The AE option will test if two values are almost equal (difference
less than 0.0001). This avoids the problem of round off error in
loop counters (i.e. values like 3.999999).

18) The GOTO command will rewind the current input stream and search for
        the requested label. For the sake of efficiency, frequent use of this
        command (i.e. looping) should not be used with long input files.

19) The LABEL command does nothing except mark the presence of a label
        (up to 20 characters in length) to be used by the GOTO command.

20) The LET command can be used for simple command line parameter
manipulation (but see also the CALC command below).  An extension to the
parameter manipulation commands such as INCR,DECR,MULT etc. has been made
in the form of a rudimentary expression evaluator, accessible through the
LET command (one of the miscallaneous commands).  It has a VERY SIMPLE
syntax definition, it is not a recursive descent parser!  The command is
*NOT* a general purpose calculator, ie. it cannot be given arbitrary
arguments and deal with precedence etc.  --- it has a simple syntax for
simple expressions.  The LHS must be a current token in the parameter table.
There is no parameter lookup on the RHS of the expression, therefore
parameters must be substituted through the use of @ or ?. It supports
compound assignment operators +=,-=,*= etc.., It has some functions
SQRT,SIN,MAX,MIN,ACOS,INT etc... It supports the usual binary operators,
+,-,*,/ and % (MOD).

Simple assignments:
LET count = 1                   ! set count to 1 (count must have been SET)
LET count += @incr              ! count = @count + @incr
A number of functions are supported, such as SQRT, COS, MAX, MIN:
LET sd   = SQRT @var            ! 
LET maxener = MAX maxener ?ENER ! maximum of two args for the MAX/MIN functions
Binary operations use the simple operators *,/,+,-,**,% (mod)
LET count = @count + 1		! self explanatory
LET nmod = @count % 3 		! nmod = MOD(@count,3) if count=4, nmod = 1

There are no precedence rules, so you have to split the expressions 
eg. The following expression:
a = (( @a + max( @b, 4) ) ** sqrt(@area) ) / acos(-1)
needs to be dealt with as follows:
SET tmp ! all variables on LHS of a LET statement need to be defined.
LET a += max @b 4
LET tmp = sqrt @area
LET a = @a ** @tmp
LET a /= acos -1
The LET command is robust wrt argument,operator and range errors.
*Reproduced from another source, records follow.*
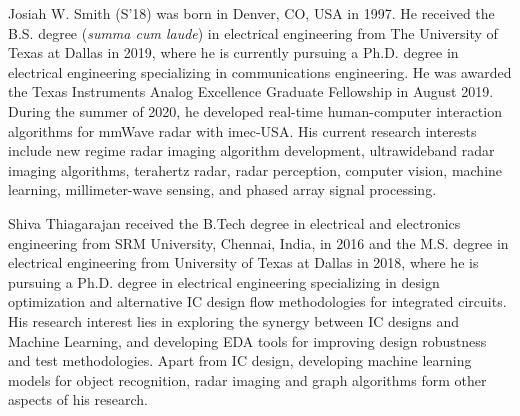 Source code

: \documentclass{ieeeaccess}
\begin{document}
\printbibliography

\begin{IEEEbiography}{Josiah W. Smith} (S'18) was born in Denver, CO, USA in 1997. He received the B.S. degree (\textit{summa cum laude}) in electrical engineering from The University of Texas at Dallas in 2019, where he is currently pursuing a Ph.D. degree in electrical engineering specializing in communications engineering. He was awarded the Texas Instruments Analog Excellence Graduate Fellowship in August 2019. During the summer of 2020, he developed real-time human-computer interaction algorithms for mmWave radar with imec-USA. His current research interests include new regime radar imaging algorithm development, ultrawideband radar imaging algorithms, terahertz radar, radar perception, computer vision, machine learning, millimeter-wave sensing, and phased array signal processing.
\end{IEEEbiography}

\begin{IEEEbiography}{Shiva Thiagarajan} received the B.Tech degree in electrical and electronics engineering from SRM University, Chennai, India, in 2016 and the M.S. degree in electrical engineering from University of Texas at Dallas in 2018, where he is pursuing a Ph.D. degree in electrical engineering specializing in design optimization and alternative IC design flow methodologies for integrated circuits. His research interest lies in exploring the synergy between IC designs and Machine Learning, and developing EDA tools for improving design robustness and test methodologies. Apart from IC design, developing machine learning models for object recognition, radar imaging and graph algorithms form other aspects of his research.
\end{IEEEbiography}
\end{document}
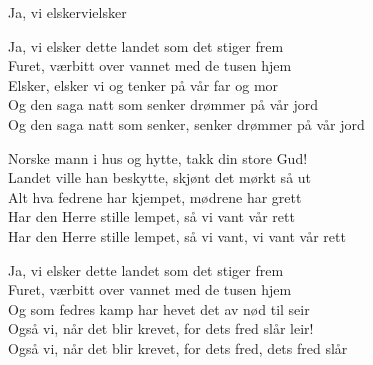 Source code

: \begin{song}{Ja, vi elsker}{vielsker}
\begin{vers}
Ja, vi elsker dette landet som det stiger frem\\
Furet, værbitt over vannet med de tusen hjem\\
Elsker, elsker vi og tenker på vår far og mor\\
Og den saga natt som senker drømmer på vår jord\\
Og den saga natt som senker, senker drømmer på vår jord\\
\end{vers}
\begin{vers}
Norske mann i hus og hytte, takk din store Gud!\\
Landet ville han beskytte, skjønt det mørkt så ut\\
Alt hva fedrene har kjempet, mødrene har grett\\
Har den Herre stille lempet, så vi vant vår rett\\
Har den Herre stille lempet, så vi vant, vi vant vår rett\\
\end{vers}
\begin{vers}
Ja, vi elsker dette landet som det stiger frem\\
Furet, værbitt over vannet med de tusen hjem\\
Og som fedres kamp har hevet det av nød til seir\\
Også vi, når det blir krevet, for dets fred slår leir!\\
Også vi, når det blir krevet, for dets fred, dets fred slår \\
\end{vers}
\end{song}
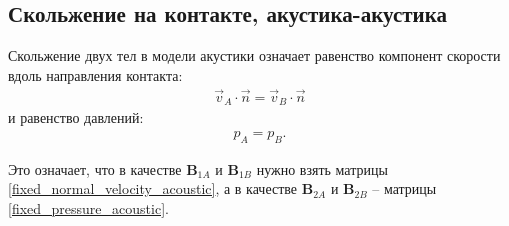 \subsection{Скольжение на контакте, акустика-акустика}
Скольжение двух тел в модели акустики означает равенство компонент скорости вдоль направления контакта:
\begin{eqnarray}
\vec{v}_A \cdot \vec{n} = \vec{v}_B \cdot \vec{n}
\end{eqnarray}
и равенство давлений:
\begin{eqnarray}
p_A = p_B.
\end{eqnarray}

Это означает, что в качестве $\mathbf{B}_{1A}$ и $\mathbf{B}_{1B}$ нужно взять матрицы \eqref{fixed_normal_velocity_acoustic}, а в качестве $\mathbf{B}_{2A}$ и $\mathbf{B}_{2B}$ -- матрицы \eqref{fixed_pressure_acoustic}.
21) The INCRement command will modify the selected parameter. If a value
        is not specified, then a value of 1.0 will be used. Example
                INCR 1 BY 2.0

22) The DECRement command is identical to the INCRement command except
that a subtraction is done. The purpose of this command is to allow
the subtraction of parameters. For example, the sequence;
        SET 1 ?ENER
        DECR 1 BY ?HARM
        * @1
will compute the total energy less the constraint energy and write it
to a file.

23) The FORMat command allows the user to specify the format for
ALL subsequent calls to ENCODF. This can be used to format the output
of titles or other internal strings. Here are some examples;
FORMat (I5)       - All values will be integers. Good for looping and such.
FORMat (F12.4)    - Just what it says.
FORMat            - Reverts to current scheme for ENCODF (1PG14.6) followed
                    by trimmimg
FORMat (A12)      - Won't work...

If an integer format is used, the real value will be rounded to the
nearest integer. The parenthesies are required around the format specified.
If several different formats are needed, then the FORMat command should
preceed each different required usage.
NOTE: Not all string manipulation commands call ENCODF.  The SET/LET commands
do not.  The INCRement command does, so the sequence;
          FORMat   (f10.5)     ! specify the format
          INCRement  a  by 0.0 ! apply the format to variable "a"
may be used to format a particular variable without modifying its value.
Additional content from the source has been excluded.